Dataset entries
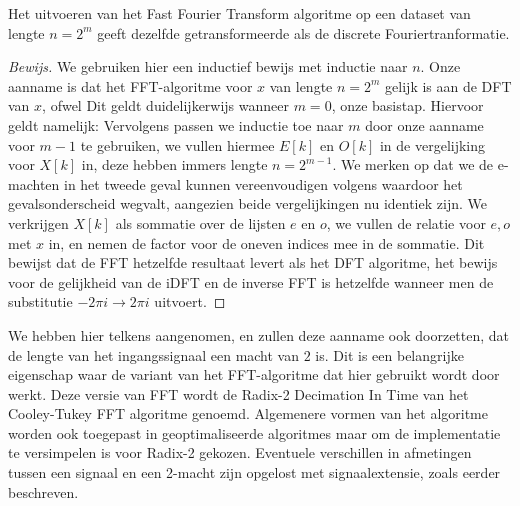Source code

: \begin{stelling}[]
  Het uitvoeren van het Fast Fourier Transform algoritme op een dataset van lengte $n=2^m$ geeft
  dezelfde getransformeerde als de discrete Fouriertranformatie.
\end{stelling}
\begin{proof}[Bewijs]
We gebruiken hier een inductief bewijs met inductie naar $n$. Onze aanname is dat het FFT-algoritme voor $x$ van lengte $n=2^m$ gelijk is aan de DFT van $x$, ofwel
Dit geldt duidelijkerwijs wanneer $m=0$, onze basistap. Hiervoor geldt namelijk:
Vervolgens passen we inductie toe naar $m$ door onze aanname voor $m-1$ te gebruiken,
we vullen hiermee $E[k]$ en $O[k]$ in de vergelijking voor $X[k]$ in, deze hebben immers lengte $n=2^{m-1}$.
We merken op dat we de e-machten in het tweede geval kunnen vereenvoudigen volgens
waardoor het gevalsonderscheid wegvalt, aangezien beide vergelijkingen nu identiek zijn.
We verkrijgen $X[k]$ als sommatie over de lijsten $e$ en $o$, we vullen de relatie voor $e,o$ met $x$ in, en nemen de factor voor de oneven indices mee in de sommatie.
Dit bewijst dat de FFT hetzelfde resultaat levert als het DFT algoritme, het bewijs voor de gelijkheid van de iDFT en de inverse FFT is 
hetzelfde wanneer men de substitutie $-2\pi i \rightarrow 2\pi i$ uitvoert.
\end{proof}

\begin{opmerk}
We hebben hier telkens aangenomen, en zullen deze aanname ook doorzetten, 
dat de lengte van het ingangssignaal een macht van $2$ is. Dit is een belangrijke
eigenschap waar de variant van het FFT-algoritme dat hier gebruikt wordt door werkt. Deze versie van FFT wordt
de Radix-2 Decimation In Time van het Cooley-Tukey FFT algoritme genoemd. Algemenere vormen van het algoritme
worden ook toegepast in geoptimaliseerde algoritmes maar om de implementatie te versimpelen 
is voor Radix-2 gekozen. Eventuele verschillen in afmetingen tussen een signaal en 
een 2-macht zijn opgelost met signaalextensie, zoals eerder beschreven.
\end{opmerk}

...

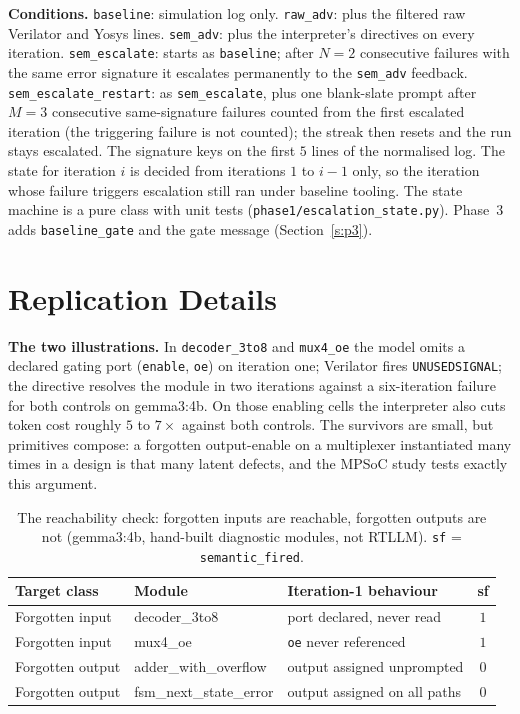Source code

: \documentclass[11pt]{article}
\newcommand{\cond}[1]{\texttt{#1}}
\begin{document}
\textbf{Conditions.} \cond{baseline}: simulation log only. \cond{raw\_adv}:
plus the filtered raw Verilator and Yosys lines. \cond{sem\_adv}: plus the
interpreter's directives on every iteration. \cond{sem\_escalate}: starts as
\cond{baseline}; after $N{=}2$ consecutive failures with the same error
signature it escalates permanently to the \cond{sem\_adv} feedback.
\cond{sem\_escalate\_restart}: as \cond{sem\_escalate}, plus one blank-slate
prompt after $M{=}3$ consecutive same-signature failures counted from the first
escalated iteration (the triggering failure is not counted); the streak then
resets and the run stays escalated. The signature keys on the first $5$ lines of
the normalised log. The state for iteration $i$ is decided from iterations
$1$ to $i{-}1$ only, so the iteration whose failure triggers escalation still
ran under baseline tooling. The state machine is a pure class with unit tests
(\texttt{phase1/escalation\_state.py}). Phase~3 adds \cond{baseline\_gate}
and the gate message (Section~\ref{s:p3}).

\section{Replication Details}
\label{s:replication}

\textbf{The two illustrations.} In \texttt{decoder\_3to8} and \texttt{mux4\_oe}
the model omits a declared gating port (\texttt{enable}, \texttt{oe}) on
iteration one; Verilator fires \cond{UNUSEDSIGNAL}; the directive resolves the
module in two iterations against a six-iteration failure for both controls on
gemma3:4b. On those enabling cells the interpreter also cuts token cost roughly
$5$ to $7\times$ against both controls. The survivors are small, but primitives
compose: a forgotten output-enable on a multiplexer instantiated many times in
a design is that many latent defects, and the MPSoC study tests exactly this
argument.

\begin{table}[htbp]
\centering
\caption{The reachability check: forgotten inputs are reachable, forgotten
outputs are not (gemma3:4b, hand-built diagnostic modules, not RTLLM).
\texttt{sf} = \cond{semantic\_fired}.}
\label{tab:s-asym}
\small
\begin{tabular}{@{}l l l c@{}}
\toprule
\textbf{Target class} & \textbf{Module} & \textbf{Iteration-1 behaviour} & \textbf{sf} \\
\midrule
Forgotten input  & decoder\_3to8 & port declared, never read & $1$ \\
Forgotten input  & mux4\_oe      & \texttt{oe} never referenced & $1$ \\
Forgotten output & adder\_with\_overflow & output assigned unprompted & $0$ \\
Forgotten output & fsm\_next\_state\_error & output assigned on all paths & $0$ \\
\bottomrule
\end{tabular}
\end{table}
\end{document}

### [WHAT TO WORK ON]
There is a run of lines above from the one with "interpreter's directives on" to the one with "resets and the"; print exactly that run, both ends included, and nothing else.

### [EXERCISE RESPONSE]
interpreter's directives on every iteration. \cond{sem\_escalate}: starts as
\cond{baseline}; after $N{=}2$ consecutive failures with the same error
signature it escalates permanently to the \cond{sem\_adv} feedback.
\cond{sem\_escalate\_restart}: as \cond{sem\_escalate}, plus one blank-slate
prompt after $M{=}3$ consecutive same-signature failures counted from the first
escalated iteration (the triggering failure is not counted); the streak then
resets and the run stays escalated. The signature keys on the first $5$ lines of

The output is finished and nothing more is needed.